**PROVIDED ENTRIES**
• • • • •

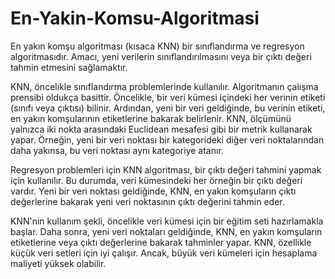 # En-Yakin-Komsu-Algoritmasi
En yakın komşu algoritması (kısaca KNN) bir sınıflandırma ve regresyon algoritmasıdır. Amacı, yeni verilerin sınıflandırılmasını veya bir çıktı değeri tahmin etmesini sağlamaktır.

KNN, öncelikle sınıflandırma problemlerinde kullanılır. Algoritmanın çalışma prensibi oldukça basittir. Öncelikle, bir veri kümesi içindeki her verinin etiketi (sınıfı veya çıktısı) bilinir. Ardından, yeni bir veri geldiğinde, bu verinin etiketi, en yakın komşularının etiketlerine bakarak belirlenir. KNN, ölçümünü yalnızca iki nokta arasındaki Euclidean mesafesi gibi bir metrik kullanarak yapar. Örneğin, yeni bir veri noktası bir kategorideki diğer veri noktalarından daha yakınsa, bu veri noktası aynı kategoriye atanır.

Regresyon problemleri için KNN algoritması, bir çıktı değeri tahmini yapmak için kullanılır. Bu durumda, veri kümesindeki her örneğin bir çıktı değeri vardır. Yeni bir veri noktası geldiğinde, KNN, en yakın komşuların çıktı değerlerine bakarak yeni veri noktasının çıktı değerini tahmin eder.

KNN'nin kullanım şekli, öncelikle veri kümesi için bir eğitim seti hazırlamakla başlar. Daha sonra, yeni veri noktaları geldiğinde, KNN, en yakın komşuların etiketlerine veya çıktı değerlerine bakarak tahminler yapar. KNN, özellikle küçük veri setleri için iyi çalışır. Ancak, büyük veri kümeleri için hesaplama maliyeti yüksek olabilir.
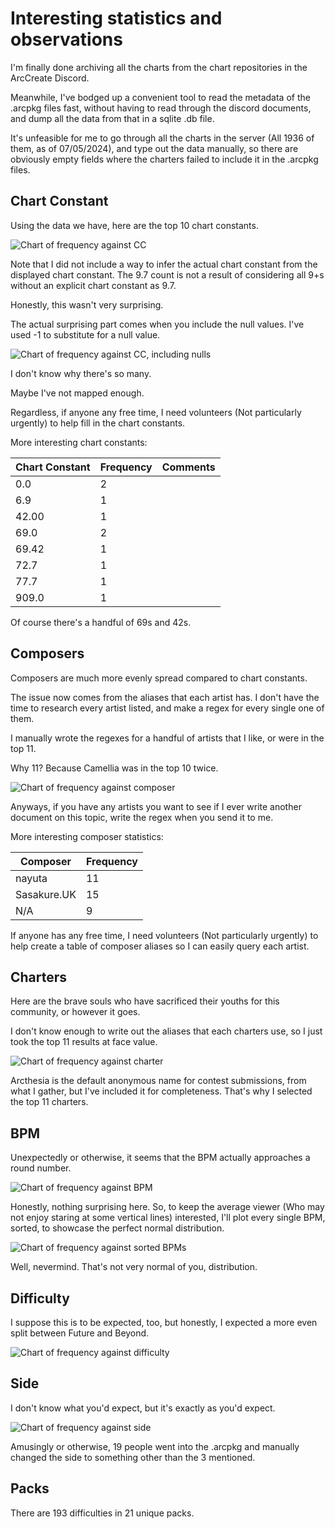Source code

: # Interesting statistics and observations

I'm finally done archiving all the charts from the chart repositories in the ArcCreate Discord.

Meanwhile, I've bodged up a convenient tool to read the metadata of the .arcpkg files fast, without having to read through the discord documents, and dump all the data from that in a sqlite .db file.

It's unfeasible for me to go through all the charts in the server (All 1936 of them, as of 07/05/2024), and type out the data manually, so there are obviously empty fields where the charters failed to include it in the .arcpkg files.

## Chart Constant

Using the data we have, here are the top 10 chart constants.

![Chart of frequency against CC](./resources/Count%20vs%20CC.png)

Note that I did not include a way to infer the actual chart constant from the displayed chart constant. The 9.7 count is not a result of considering all 9+s without an explicit chart constant as 9.7.

Honestly, this wasn't very surprising.

The actual surprising part comes when you include the null values. I've used -1 to substitute for a null value.

![Chart of frequency against CC, including nulls](./resources/Count%20vs%20CC%20w.-1s.png)

I don't know why there's so many. 

Maybe I've not mapped enough.

Regardless, if anyone any free time, I need volunteers (Not particularly urgently) to help fill in the chart constants.

More interesting chart constants:

| Chart Constant | Frequency | Comments |
| --- | --- | --- |
| 0.0 | 2 ||
| 6.9 | 1 ||
| 42.00 | 1 ||
| 69.0 | 2 ||
| 69.42 | 1 ||
| 72.7 | 1 ||
| 77.7 | 1 ||
| 909.0 | 1 ||

Of course there's a handful of 69s and 42s.

## Composers

Composers are much more evenly spread compared to chart constants.

The issue now comes from the aliases that each artist has. I don't have the time to research every artist listed, and make a regex for every single one of them.

I manually wrote the regexes for a handful of artists that I like, or were in the top 11.

Why 11? Because Camellia was in the top 10 twice.

![Chart of frequency against composer](./resources/Count%20vs%20Composer.png)

Anyways, if you have any artists you want to see if I ever write another document on this topic, write the regex when you send it to me.

More interesting composer statistics:

| Composer | Frequency |
| --- | --- | 
| nayuta | 11 |
| Sasakure.UK | 15 |
| N/A | 9 |

If anyone has any free time, I need volunteers (Not particularly urgently) to help create a table of composer aliases so I can easily query each artist.

## Charters

Here are the brave souls who have sacrificed their youths for this community, or however it goes.

I don't know enough to write out the aliases that each charters use, so I just took the top 11 results at face value.

![Chart of frequency against charter](./resources/Count%20vs%20Charter.png)

Arcthesia is the default anonymous name for contest submissions, from what I gather, but I've included it for completeness. That's why I selected the top 11 charters.

## BPM

Unexpectedly or otherwise, it seems that the BPM actually approaches a round number.

![Chart of frequency against BPM](./resources/Count%20vs%20BPM.png)

Honestly, nothing surprising here. So, to keep the average viewer (Who may not enjoy staring at some vertical lines) interested, I'll plot every single BPM, sorted, to showcase the perfect normal distribution.

![Chart of frequency against sorted BPMs](./resources/Count%20vs%20sorted%20BPM.png)

Well, nevermind. That's not very normal of you, distribution.

## Difficulty

I suppose this is to be expected, too, but honestly, I expected a more even split between Future and Beyond.

![Chart of frequency against difficulty](./resources/Count%20vs%20Difficulty.png)

## Side

I don't know what you'd expect, but it's exactly as you'd expect.

![Chart of frequency against side](./resources/Count%20vs%20Side.png)

Amusingly or otherwise, 19 people went into the .arcpkg and manually changed the side to something other than the 3 mentioned.

## Packs

There are 193 difficulties in 21 unique packs.
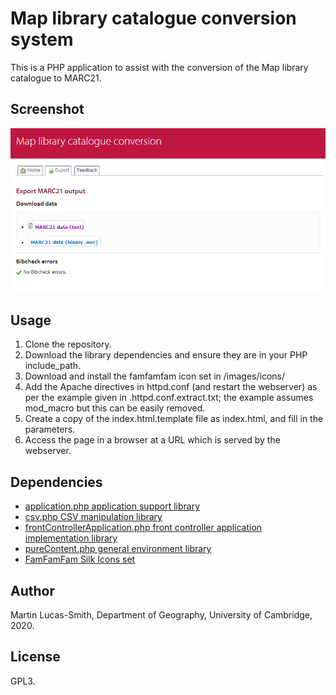 Map library catalogue conversion system
=======================================

This is a PHP application to assist with the conversion of the Map library catalogue to MARC21.

Screenshot
----------

![Screenshot](screenshot.png)


Usage
-----

1. Clone the repository.
2. Download the library dependencies and ensure they are in your PHP include_path.
3. Download and install the famfamfam icon set in /images/icons/
4. Add the Apache directives in httpd.conf (and restart the webserver) as per the example given in .httpd.conf.extract.txt; the example assumes mod_macro but this can be easily removed.
5. Create a copy of the index.html.template file as index.html, and fill in the parameters.
6. Access the page in a browser at a URL which is served by the webserver.


Dependencies
------------

* [application.php application support library](http://download.geog.cam.ac.uk/projects/application/)
* [csv.php CSV manipulation library](http://download.geog.cam.ac.uk/projects/csv/)
* [frontControllerApplication.php front controller application implementation library](http://download.geog.cam.ac.uk/projects/frontcontrollerapplication/)
* [pureContent.php general environment library](http://download.geog.cam.ac.uk/projects/purecontent/)
* [FamFamFam Silk Icons set](http://www.famfamfam.com/lab/icons/silk/)


Author
------

Martin Lucas-Smith, Department of Geography, University of Cambridge, 2020.


License
-------

GPL3.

• • • • •

**PROBLEM TO SOLVE**
After reading through the material, report every line that holds "webserver".

**ANSWER TO THIS PROBLEM**
4. Add the Apache directives in httpd.conf (and restart the webserver) as per the example given in .httpd.conf.extract.txt; the example assumes mod_macro but this can be easily removed.
6. Access the page in a browser at a URL which is served by the webserver.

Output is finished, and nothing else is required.